• WHAT TO DO
Give back the entries exactly, ending with the "Field: &XC \\ \hline" line.

• Stored data
# # # #
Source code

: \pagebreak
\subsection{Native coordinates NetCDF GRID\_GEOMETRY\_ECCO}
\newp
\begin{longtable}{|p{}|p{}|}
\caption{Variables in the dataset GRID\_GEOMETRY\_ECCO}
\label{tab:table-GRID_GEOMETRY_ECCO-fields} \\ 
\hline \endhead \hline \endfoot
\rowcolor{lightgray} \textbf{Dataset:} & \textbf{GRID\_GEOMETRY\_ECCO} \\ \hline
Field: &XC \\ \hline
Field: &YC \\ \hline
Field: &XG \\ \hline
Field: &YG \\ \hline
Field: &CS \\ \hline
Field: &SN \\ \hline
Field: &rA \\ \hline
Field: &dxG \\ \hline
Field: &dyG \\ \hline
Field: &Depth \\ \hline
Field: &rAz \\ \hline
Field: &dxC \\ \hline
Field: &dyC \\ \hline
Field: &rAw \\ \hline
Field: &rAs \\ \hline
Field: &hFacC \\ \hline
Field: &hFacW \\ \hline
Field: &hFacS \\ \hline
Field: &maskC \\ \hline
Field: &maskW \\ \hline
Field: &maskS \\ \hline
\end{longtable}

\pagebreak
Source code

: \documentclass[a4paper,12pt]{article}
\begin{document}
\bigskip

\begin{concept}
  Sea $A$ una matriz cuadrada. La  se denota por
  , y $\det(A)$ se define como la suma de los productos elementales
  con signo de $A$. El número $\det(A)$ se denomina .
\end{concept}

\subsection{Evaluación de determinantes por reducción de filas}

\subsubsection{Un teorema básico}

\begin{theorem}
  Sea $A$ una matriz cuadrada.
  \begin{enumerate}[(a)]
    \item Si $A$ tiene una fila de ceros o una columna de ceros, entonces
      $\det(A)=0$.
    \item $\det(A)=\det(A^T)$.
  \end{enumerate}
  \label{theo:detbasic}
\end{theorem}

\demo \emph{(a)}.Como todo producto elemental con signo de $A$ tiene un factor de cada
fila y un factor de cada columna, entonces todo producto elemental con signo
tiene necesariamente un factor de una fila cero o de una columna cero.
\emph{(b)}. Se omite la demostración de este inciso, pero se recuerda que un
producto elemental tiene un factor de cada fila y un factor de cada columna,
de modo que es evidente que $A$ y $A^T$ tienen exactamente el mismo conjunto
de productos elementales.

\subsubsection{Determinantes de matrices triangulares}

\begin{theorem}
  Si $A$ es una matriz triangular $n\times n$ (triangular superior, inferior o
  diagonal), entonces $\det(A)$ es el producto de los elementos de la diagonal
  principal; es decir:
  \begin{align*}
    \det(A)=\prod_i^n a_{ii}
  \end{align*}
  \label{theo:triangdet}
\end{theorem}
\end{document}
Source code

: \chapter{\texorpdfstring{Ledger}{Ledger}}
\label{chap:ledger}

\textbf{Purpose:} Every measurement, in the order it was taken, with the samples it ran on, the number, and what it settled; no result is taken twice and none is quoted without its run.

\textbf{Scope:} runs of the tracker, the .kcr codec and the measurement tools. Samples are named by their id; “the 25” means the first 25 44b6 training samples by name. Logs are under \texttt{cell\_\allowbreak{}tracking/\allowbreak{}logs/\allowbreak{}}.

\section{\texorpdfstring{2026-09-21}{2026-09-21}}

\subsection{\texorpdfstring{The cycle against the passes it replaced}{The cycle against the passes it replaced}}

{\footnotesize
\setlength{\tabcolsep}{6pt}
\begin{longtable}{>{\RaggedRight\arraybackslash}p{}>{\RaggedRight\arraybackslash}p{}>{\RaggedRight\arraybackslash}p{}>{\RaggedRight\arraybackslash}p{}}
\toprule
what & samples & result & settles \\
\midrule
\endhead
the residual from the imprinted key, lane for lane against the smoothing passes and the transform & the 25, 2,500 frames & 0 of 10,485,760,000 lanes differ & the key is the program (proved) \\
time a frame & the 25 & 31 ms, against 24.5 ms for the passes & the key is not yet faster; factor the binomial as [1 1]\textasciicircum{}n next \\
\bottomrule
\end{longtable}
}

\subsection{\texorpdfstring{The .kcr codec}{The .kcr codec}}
# # # #
• OUTPUT BELOW
Source code

: \pagebreak
\subsection{Native coordinates NetCDF GRID\_GEOMETRY\_ECCO}
\newp
\begin{longtable}{|p{}|p{}|}
\caption{Variables in the dataset GRID\_GEOMETRY\_ECCO}
\label{tab:table-GRID_GEOMETRY_ECCO-fields} \\ 
\hline \endhead \hline \endfoot
\rowcolor{lightgray} \textbf{Dataset:} & \textbf{GRID\_GEOMETRY\_ECCO} \\ \hline
Field: &XC \\ \hline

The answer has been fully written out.